According to Dr. Abdullah Al Zakwani of the newly-launched Industrial Innovation Centre based on PEIE’s Rusayl Industrial Estate and conference panelist: “High-level skills are needed to maintain, strengthen and sustain Oman’s manufacturing position. Unless employers and training providers work together to address this need the sultanate’s competitive advantage could be lost.”
Smart Manufacturing’s Upskilling Manufacturing: 21st Century Style panel includes: Mark Hobbs, Shaleem Petroleum; Abeer Al Jasim, Knowledge Horizon (pictured); Dr. Mohammed Al Mugheiry, The Research Council; Jody Chatterjee, Ososim; and Mark Eaton, Annis.
According to conference panellist Al Jasim: “An industry is only as good, or as bad, as the people who work in it. More people with better skills who understand manufacturing will mean a stronger industry – one that’s more competitive and able to compete in the global economy.”
The Knowledge Horizon GM went on to add: “Traditionally, manufacturing hasn't had a particularly strong dialogue with education. There has been, and there remains, a gap between what people learn in school and university about manufacturing and what they then hope to go and do in the industry. Unless manufacturers help education to understand it better as a place for young people to work in, and also take time itself to understand education better, then we're not going to give young people the relevant skills to enable them to work and fulfil their professional ambitions in this economically important sector.”

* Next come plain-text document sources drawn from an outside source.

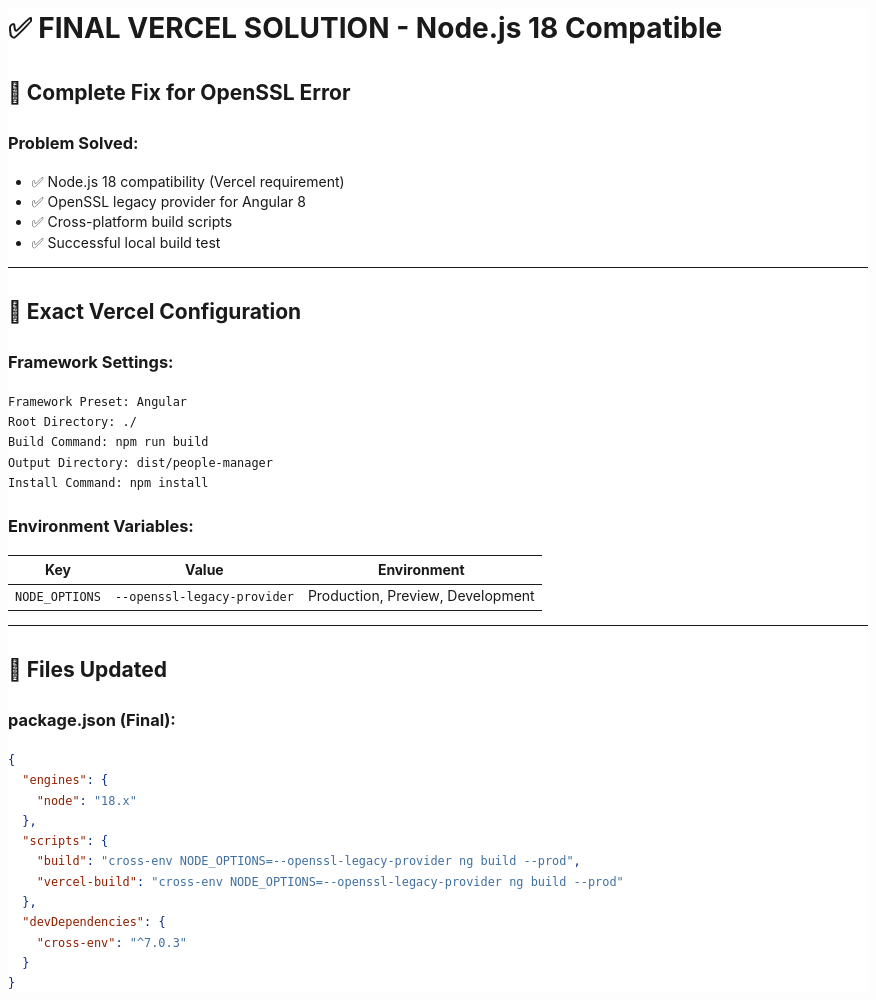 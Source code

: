 # ✅ FINAL VERCEL SOLUTION - Node.js 18 Compatible

## 🎯 Complete Fix for OpenSSL Error

### **Problem Solved:**
- ✅ Node.js 18 compatibility (Vercel requirement)
- ✅ OpenSSL legacy provider for Angular 8
- ✅ Cross-platform build scripts
- ✅ Successful local build test

---

## 🚀 Exact Vercel Configuration

### **Framework Settings:**
```
Framework Preset: Angular
Root Directory: ./
Build Command: npm run build
Output Directory: dist/people-manager
Install Command: npm install
```

### **Environment Variables:**
| Key | Value | Environment |
|-----|-------|-------------|
| `NODE_OPTIONS` | `--openssl-legacy-provider` | Production, Preview, Development |

---

## 📝 Files Updated

### **package.json (Final):**
```json
{
  "engines": {
    "node": "18.x"
  },
  "scripts": {
    "build": "cross-env NODE_OPTIONS=--openssl-legacy-provider ng build --prod",
    "vercel-build": "cross-env NODE_OPTIONS=--openssl-legacy-provider ng build --prod"
  },
  "devDependencies": {
    "cross-env": "^7.0.3"
  }
}
```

There is sound evidence to suggest that manufacturers who invest in staff training and development enjoy lower employee turnover, higher productivity and improved staff morale. “All of these elements affect a company's financial performance and can make the difference between business success and failure. However, I do question whether local manufacturers are aware of what’s on offer in the local training market,” says Salwa Al Shukaili, PEIE’s Head of Training.
Al Jasim doubts whether they do. “We need to address the hit and miss skills landscape Omani manufacturers have to navigate. There are some excellent examples of professional training programmes out there today — and there are manufacturers that are implementing world-class skills, and training providers are delivering outstanding content through quality assessors and trainers. But they’re islands of excellence. There’s a lot of good and a lot of bad out there and separating the two can be daunting for the uninitiated.”

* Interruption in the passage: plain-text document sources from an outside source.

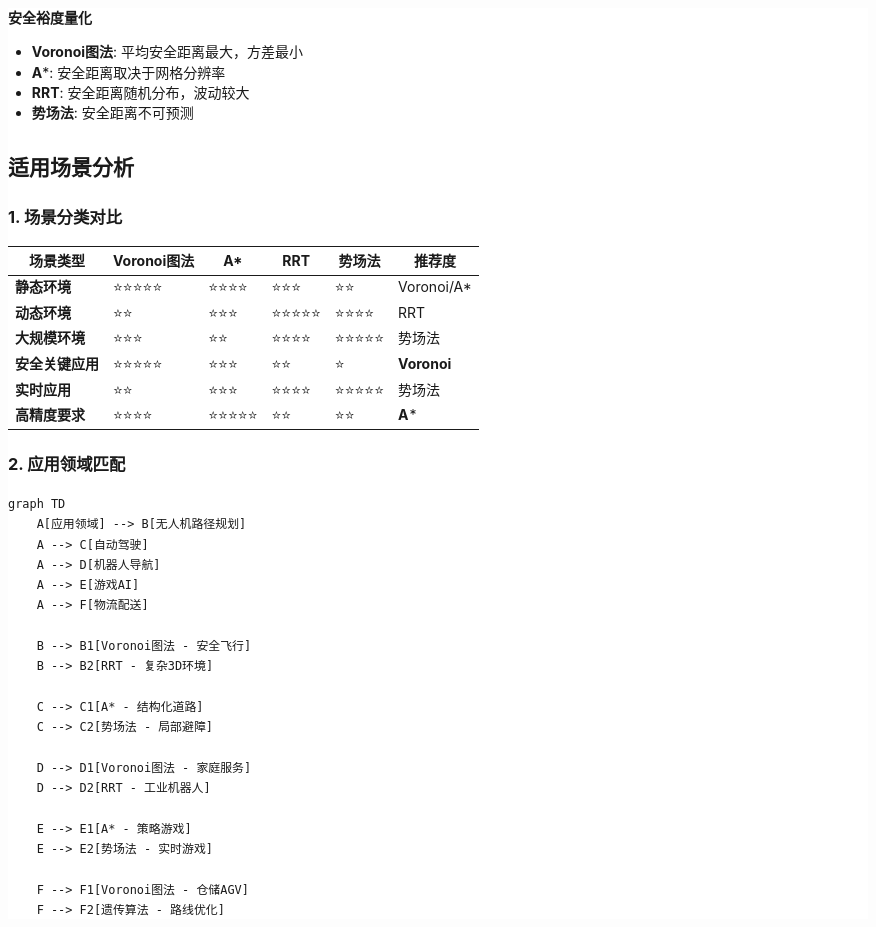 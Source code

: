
 ```mermaid
```

**安全裕度量化**
- **Voronoi图法**: 平均安全距离最大，方差最小
- **A***: 安全距离取决于网格分辨率
- **RRT**: 安全距离随机分布，波动较大
- **势场法**: 安全距离不可预测

## 适用场景分析

### 1. 场景分类对比

| 场景类型 | Voronoi图法 | A* | RRT | 势场法 | 推荐度 |
|----------|-------------|----|----|--------|--------|
| **静态环境** | ⭐⭐⭐⭐⭐ | ⭐⭐⭐⭐ | ⭐⭐⭐ | ⭐⭐ | Voronoi/A* |
| **动态环境** | ⭐⭐ | ⭐⭐⭐ | ⭐⭐⭐⭐⭐ | ⭐⭐⭐⭐ | RRT |
| **大规模环境** | ⭐⭐⭐ | ⭐⭐ | ⭐⭐⭐⭐ | ⭐⭐⭐⭐⭐ | 势场法 |
| **安全关键应用** | ⭐⭐⭐⭐⭐ | ⭐⭐⭐ | ⭐⭐ | ⭐ | **Voronoi** |
| **实时应用** | ⭐⭐ | ⭐⭐⭐ | ⭐⭐⭐⭐ | ⭐⭐⭐⭐⭐ | 势场法 |
| **高精度要求** | ⭐⭐⭐⭐ | ⭐⭐⭐⭐⭐ | ⭐⭐ | ⭐⭐ | **A*** |

### 2. 应用领域匹配

```mermaid
graph TD
    A[应用领域] --> B[无人机路径规划]
    A --> C[自动驾驶]
    A --> D[机器人导航]
    A --> E[游戏AI]
    A --> F[物流配送]
    
    B --> B1[Voronoi图法 - 安全飞行]
    B --> B2[RRT - 复杂3D环境]
    
    C --> C1[A* - 结构化道路]
    C --> C2[势场法 - 局部避障]
    
    D --> D1[Voronoi图法 - 家庭服务]
    D --> D2[RRT - 工业机器人]
    
    E --> E1[A* - 策略游戏]
    E --> E2[势场法 - 实时游戏]
    
    F --> F1[Voronoi图法 - 仓储AGV]
    F --> F2[遗传算法 - 路线优化]
```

According to Shatha Abbas, Director of luxury candle and soap manufacturer, The Nejd: “Training products and services have to be driven by local manufacturers. Too many existing training programmes haven’t been developed with Oman’s industry needs in mind. This makes it even more difficult for companies to find courses and services that fit their needs. The problem isn’t that manufacturers don't want to improve through education, but they’re simply confused by what confronts them when they look for high quality training.”
PEIE’s Ibtisam Al Faruji says the fact that the conference will attract over 200 delegates is a reflection of how many manufacturers have a serious interest in skills and training. “Part of PEIE’s role is to raise awareness of manufacturing, promote Oman as a centre of industrial excellence and help its tenants achieve their commercial goals and excel in the market. In my view, PEIE’s annual Smart Manufacturing conference goes a long way towards achieving these objectives.”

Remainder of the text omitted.